Exercise data Block Start

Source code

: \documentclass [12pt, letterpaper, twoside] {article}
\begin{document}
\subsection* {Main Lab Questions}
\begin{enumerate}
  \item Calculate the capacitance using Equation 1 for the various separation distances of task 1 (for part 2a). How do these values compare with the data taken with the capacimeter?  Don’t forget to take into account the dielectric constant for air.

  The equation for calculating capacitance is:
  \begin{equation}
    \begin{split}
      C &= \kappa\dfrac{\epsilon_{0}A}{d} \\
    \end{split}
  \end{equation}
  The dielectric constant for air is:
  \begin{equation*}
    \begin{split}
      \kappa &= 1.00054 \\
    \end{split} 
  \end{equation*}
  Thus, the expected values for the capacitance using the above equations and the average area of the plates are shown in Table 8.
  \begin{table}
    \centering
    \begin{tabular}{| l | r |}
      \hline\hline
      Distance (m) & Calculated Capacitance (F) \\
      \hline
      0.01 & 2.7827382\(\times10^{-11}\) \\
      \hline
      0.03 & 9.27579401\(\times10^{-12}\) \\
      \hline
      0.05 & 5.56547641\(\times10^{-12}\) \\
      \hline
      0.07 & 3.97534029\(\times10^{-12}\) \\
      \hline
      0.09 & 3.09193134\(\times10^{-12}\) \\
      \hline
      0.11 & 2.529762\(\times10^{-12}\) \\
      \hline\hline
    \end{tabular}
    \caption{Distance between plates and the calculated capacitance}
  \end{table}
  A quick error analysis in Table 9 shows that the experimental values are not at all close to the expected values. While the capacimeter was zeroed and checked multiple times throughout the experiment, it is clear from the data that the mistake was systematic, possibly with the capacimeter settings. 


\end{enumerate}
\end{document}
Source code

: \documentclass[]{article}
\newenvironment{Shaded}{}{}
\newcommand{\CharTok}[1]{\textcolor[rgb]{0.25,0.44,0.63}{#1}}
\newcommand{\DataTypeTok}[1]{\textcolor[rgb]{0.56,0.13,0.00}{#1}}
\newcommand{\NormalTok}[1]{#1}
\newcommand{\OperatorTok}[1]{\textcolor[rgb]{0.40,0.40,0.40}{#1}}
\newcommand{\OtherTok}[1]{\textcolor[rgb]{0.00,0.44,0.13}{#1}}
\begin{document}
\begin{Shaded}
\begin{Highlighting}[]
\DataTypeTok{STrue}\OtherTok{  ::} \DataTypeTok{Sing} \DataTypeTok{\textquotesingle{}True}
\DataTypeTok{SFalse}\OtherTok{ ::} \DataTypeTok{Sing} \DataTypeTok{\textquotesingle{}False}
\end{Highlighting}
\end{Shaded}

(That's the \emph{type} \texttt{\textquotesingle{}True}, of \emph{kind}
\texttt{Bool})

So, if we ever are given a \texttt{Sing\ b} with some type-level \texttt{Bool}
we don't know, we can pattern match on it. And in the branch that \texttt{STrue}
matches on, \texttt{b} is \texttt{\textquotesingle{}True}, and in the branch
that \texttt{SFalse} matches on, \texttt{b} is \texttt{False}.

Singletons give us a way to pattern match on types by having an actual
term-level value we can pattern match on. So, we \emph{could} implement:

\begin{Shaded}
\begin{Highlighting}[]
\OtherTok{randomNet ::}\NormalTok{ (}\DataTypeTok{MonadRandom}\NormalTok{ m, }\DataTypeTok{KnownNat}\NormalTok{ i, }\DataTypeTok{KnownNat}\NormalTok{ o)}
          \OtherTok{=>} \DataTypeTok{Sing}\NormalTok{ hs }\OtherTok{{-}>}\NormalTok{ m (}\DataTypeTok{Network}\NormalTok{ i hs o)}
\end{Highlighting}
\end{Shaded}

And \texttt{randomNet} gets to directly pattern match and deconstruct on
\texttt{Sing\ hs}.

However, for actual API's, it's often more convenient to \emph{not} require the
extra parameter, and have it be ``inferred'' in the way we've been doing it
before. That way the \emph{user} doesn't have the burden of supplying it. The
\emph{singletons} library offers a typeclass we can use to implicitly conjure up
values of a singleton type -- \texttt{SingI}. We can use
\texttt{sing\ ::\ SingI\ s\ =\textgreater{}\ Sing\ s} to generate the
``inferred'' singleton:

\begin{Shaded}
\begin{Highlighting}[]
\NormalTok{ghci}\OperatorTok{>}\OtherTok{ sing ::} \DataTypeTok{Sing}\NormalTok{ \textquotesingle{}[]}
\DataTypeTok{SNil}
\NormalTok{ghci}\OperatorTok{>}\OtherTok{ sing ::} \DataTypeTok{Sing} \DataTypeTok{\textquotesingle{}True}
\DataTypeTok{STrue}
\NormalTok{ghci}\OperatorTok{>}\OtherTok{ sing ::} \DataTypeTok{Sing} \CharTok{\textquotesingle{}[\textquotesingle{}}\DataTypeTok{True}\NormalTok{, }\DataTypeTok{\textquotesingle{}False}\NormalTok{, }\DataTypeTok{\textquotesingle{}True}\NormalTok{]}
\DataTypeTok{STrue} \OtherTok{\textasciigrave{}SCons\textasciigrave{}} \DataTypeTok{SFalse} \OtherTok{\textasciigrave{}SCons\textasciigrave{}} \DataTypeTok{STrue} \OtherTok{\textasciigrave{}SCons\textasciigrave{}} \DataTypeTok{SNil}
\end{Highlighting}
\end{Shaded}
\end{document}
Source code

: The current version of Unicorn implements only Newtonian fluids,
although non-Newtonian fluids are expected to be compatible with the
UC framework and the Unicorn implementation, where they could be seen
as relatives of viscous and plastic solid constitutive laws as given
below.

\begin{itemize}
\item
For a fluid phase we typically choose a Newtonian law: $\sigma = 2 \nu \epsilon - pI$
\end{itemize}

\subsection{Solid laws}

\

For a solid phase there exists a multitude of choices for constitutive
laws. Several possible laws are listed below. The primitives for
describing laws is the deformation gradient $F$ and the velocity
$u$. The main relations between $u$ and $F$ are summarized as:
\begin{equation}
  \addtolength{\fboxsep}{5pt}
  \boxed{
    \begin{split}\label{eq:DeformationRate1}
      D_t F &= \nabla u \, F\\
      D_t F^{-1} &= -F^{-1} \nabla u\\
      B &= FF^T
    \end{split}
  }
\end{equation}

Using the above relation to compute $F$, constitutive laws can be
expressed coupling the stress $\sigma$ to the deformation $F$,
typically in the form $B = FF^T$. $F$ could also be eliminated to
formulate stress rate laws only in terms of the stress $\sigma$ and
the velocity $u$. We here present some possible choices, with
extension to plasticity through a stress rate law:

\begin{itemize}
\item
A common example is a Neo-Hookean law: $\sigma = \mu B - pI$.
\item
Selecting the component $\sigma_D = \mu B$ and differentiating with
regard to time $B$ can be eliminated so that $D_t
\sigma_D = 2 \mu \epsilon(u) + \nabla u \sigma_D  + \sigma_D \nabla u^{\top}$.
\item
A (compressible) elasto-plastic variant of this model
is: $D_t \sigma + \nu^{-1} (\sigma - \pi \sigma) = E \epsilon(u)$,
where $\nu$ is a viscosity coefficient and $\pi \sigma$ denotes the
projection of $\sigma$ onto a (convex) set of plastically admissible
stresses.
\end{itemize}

Exercise data Block End

Task goal
State how many lines contain the word "level" across the listing, and give no other text.

Task solution
2